= Myles Tierney =

American mathematician and professor

Myles Tierney (September 1937 – 5 October 2017) was an American mathematician and Professor at Rutgers University who founded the theory of elementary toposes with William Lawvere.

Tierney obtained his B.A. from Brown University in 1959 and his Ph.D. from Columbia University in 1965. His dissertation, On the classifying spaces for K-Theory mod p, was written under the supervision of Samuel Eilenberg. Following positions at Rice University (1965–66) and ETH Zurich (1966–68), he became an associate professor at Rutgers in 1968.

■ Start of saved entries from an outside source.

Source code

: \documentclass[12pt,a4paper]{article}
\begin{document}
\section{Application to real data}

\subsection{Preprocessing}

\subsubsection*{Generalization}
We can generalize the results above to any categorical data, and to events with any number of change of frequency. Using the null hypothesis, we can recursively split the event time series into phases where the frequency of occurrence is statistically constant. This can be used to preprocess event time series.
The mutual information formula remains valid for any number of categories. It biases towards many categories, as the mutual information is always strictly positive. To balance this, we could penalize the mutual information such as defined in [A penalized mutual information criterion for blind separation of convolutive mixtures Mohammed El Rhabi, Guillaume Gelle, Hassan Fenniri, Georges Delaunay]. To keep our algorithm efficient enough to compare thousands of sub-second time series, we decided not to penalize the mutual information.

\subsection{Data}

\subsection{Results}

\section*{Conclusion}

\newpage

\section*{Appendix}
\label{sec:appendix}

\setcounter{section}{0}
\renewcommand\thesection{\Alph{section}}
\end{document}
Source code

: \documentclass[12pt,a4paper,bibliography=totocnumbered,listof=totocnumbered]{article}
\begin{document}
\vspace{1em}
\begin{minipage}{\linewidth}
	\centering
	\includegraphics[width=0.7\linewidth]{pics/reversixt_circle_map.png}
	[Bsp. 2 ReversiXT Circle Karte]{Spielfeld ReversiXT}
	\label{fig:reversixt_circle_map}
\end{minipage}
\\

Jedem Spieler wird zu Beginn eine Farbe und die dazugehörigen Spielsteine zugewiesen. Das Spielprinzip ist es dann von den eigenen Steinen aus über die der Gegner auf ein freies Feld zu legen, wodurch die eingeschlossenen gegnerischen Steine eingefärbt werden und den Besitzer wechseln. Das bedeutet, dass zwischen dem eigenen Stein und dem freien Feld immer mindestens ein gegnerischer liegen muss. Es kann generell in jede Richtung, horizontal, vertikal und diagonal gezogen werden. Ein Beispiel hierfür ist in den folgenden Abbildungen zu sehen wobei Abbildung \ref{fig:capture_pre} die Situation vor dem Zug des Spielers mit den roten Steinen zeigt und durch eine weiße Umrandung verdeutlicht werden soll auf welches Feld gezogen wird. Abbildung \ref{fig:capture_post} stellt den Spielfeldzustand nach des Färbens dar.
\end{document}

Tierney was named a Fellow of the American Mathematical Society.

==Publications==
- Myles Tierney, On the Spectrum of a Ringed Topos, Algebra, Topology and Category Theory, (1976)
- André Joyal, Myles Tierney, An extension of the Galois theory of Grothendieck, Memoirs of the American Mathematical Society 51 (1984), no. 309.
- André Joyal, Myles Tierney, Strong stacks and classifying space, Category theory (Como, 1990), 213—236, Lecture Notes in Math. 1488, Springer 1991.
- André Joyal, Myles Tierney, On the theory of path groupoids, Journal of Pure and Applied Algebra 149 (2000), no. 1, 69—100, .
- André Joyal, Myles Tierney, Quasi-categories vs Segal spaces, Categories in algebra, geometry and mathematical physics, 277—326, Contemporary Mathematics 431, American Mathematical Society, Providence, RI, 2007.